All you know is that you witnessed something enormous, something you probably shouldn't have seen.

As you struggle to refocus your gaze, all you see for a long moment is white. White walls, white floor. Narrow white cots lined up against a wall, screens blinking above them in tones of soothing aqua and mint. You are in a medbay — a highly advanced one, given the lack of bulky machinery — but perhaps the most eye-catching thing about the room is a long window showing endless black and twinkling stars outside.
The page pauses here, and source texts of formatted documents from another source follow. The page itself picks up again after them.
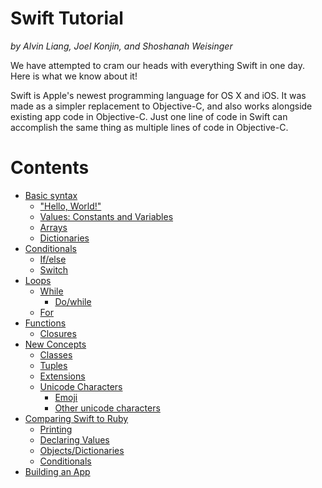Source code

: # Swift Tutorial
*by Alvin Liang, Joel Konjin, and Shoshanah Weisinger*

We have attempted to cram our heads with everything Swift in one day. Here is what we know about it!

Swift is Apple's newest programming language for OS X and iOS. It was made as a simpler replacement to Objective-C, and also works alongside existing app code in Objective-C. Just one line of code in Swift can accomplish the same thing as multiple lines of code in Objective-C.

# Contents
* [Basic syntax](./Basics.md)
  * ["Hello, World!"](./Basics.md#hello-world)
  * [Values: Constants and Variables](./Basics.md#values-constants-and-variables)
  * [Arrays](./Basics.md#arrays)
  * [Dictionaries](./Basics.md#dictionaries)
* [Conditionals](./Conditionals.md)
  * [If/else](./Conditionals.md#ifelse)
  * [Switch](./Conditionals.md#switch)
* [Loops](./Loops.md)
  * [While](./Loops.md#while)
    * [Do/while](./Loops.md#dowhile)
  * [For](./Loops.md#for)
* [Functions](./Functions.md)
  * [Closures](./Functions.md#closures)
* [New Concepts](./NewConcepts.md)
  * [Classes](./NewConcepts.md#classes)
  * [Tuples](./NewConcepts.md#tuples)
  * [Extensions](./NewConcepts.md#extensions)
  * [Unicode Characters](./NewConcepts.md#unicode-characters)
    * [Emoji](./NewConcepts.md#emoji)
    * [Other unicode characters](./NewConcepts.md#other-unicode-characters)
* [Comparing Swift to Ruby](./RubyCompare.md)
  * [Printing](./RubyCompare.md#printing)
  * [Declaring Values](./RubyCompare.md#declaring-values)
  * [Objects/Dictionaries](./RubyCompare.md#objectsdictionaries)
  * [Conditionals](./RubyCompare.md#conditionals)
* [Building an App](./BuildApp.md)
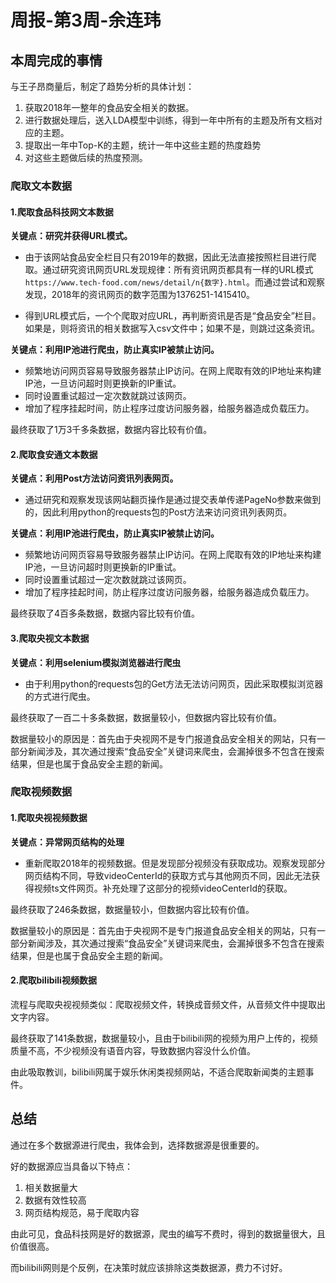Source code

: # 周报-第3周-余连玮

## 本周完成的事情

与王子昂商量后，制定了趋势分析的具体计划：

1. 获取2018年一整年的食品安全相关的数据。
2. 进行数据处理后，送入LDA模型中训练，得到一年中所有的主题及所有文档对应的主题。
3. 提取出一年中Top-K的主题，统计一年中这些主题的热度趋势
4. 对这些主题做后续的热度预测。

### 爬取文本数据

#### 1.爬取食品科技网文本数据

**关键点：研究并获得URL模式。**

- 由于该网站食品安全栏目只有2019年的数据，因此无法直接按照栏目进行爬取。通过研究资讯网页URL发现规律：所有资讯网页都具有一样的URL模式`https://www.tech-food.com/news/detail/n{数字}.html`。而通过尝试和观察发现，2018年的资讯网页的数字范围为1376251-1415410。

- 得到URL模式后，一个个爬取对应URL，再判断资讯是否是“食品安全”栏目。如果是，则将资讯的相关数据写入csv文件中；如果不是，则跳过这条资讯。

**关键点：利用IP池进行爬虫，防止真实IP被禁止访问。**

- 频繁地访问网页容易导致服务器禁止IP访问。在网上爬取有效的IP地址来构建IP池，一旦访问超时则更换新的IP重试。
- 同时设置重试超过一定次数就跳过该网页。
- 增加了程序挂起时间，防止程序过度访问服务器，给服务器造成负载压力。



最终获取了1万3千多条数据，数据内容比较有价值。



#### 2.爬取食安通文本数据

**关键点：利用Post方法访问资讯列表网页。**

- 通过研究和观察发现该网站翻页操作是通过提交表单传递PageNo参数来做到的，因此利用python的requests包的Post方法来访问资讯列表网页。

**关键点：利用IP池进行爬虫，防止真实IP被禁止访问。**

- 频繁地访问网页容易导致服务器禁止IP访问。在网上爬取有效的IP地址来构建IP池，一旦访问超时则更换新的IP重试。
- 同时设置重试超过一定次数就跳过该网页。
- 增加了程序挂起时间，防止程序过度访问服务器，给服务器造成负载压力。



最终获取了4百多条数据，数据内容比较有价值。



#### 3.爬取央视文本数据

**关键点：利用selenium模拟浏览器进行爬虫**

- 由于利用python的requests包的Get方法无法访问网页，因此采取模拟浏览器的方式进行爬虫。



最终获取了一百二十多条数据，数据量较小，但数据内容比较有价值。

数据量较小的原因是：首先由于央视网不是专门报道食品安全相关的网站，只有一部分新闻涉及，其次通过搜索“食品安全”关键词来爬虫，会漏掉很多不包含在搜索结果，但是也属于食品安全主题的新闻。



### 爬取视频数据

#### 1.爬取央视视频数据

**关键点：异常网页结构的处理**

- 重新爬取2018年的视频数据。但是发现部分视频没有获取成功。观察发现部分网页结构不同，导致videoCenterId的获取方式与其他网页不同，因此无法获得视频ts文件网页。补充处理了这部分的视频videoCenterId的获取。



最终获取了246条数据，数据量较小，但数据内容比较有价值。

数据量较小的原因是：首先由于央视网不是专门报道食品安全相关的网站，只有一部分新闻涉及，其次通过搜索“食品安全”关键词来爬虫，会漏掉很多不包含在搜索结果，但是也属于食品安全主题的新闻。



#### 2.爬取bilibili视频数据

流程与爬取央视视频类似：爬取视频文件，转换成音频文件，从音频文件中提取出文字内容。

最终获取了141条数据，数据量较小，且由于bilibili网的视频为用户上传的，视频质量不高，不少视频没有语音内容，导致数据内容没什么价值。

由此吸取教训，bilibili网属于娱乐休闲类视频网站，不适合爬取新闻类的主题事件。



## 总结

通过在多个数据源进行爬虫，我体会到，选择数据源是很重要的。

好的数据源应当具备以下特点：

1. 相关数据量大
2. 数据有效性较高
3. 网页结构规范，易于爬取内容

由此可见，食品科技网是好的数据源，爬虫的编写不费时，得到的数据量很大，且价值很高。

而bilibili网则是个反例，在决策时就应该排除这类数据源，费力不讨好。

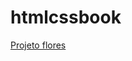 # htmlcssbook

<a href="https://nikollassoares.github.io/htmlcssbook/projeto-galerie-botanique/index.html" target="_blank">Projeto flores</a>
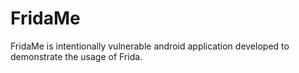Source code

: # FridaMe
FridaMe is intentionally vulnerable android application developed to demonstrate the usage of Frida.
Before you can give voice to any thoughts, a small robot flutters toward you, and perches on the back of a chair. "Hello, Wayfarer!" the birdform chirps cheerfully. "I imagine you must have many questions; allow me to enlighten you! You have fallen victim to a quantum accident and have been pulled to another universe, but the Ascendants, in their generosity, intercepted your signal and brought you here so that you did not wind up in empty space. You are aboard the Theorem of the Astral Rose; our mission is to explore uncharted space and search for the Song!"

They pause, thinking, their little blue eye aglow, and then brighten.

"Oh! Introductions are in order! I am Starling's Lament in Flight, but you may call me Starling's Lament. I am one of the Hosts of this exploration vessel; we will do everything we can to ensure a safe voyage for you. Unfortunately, at this moment, we cannot send you home. The Ascendants have indicated that their search for the Song may play some key role in doing so."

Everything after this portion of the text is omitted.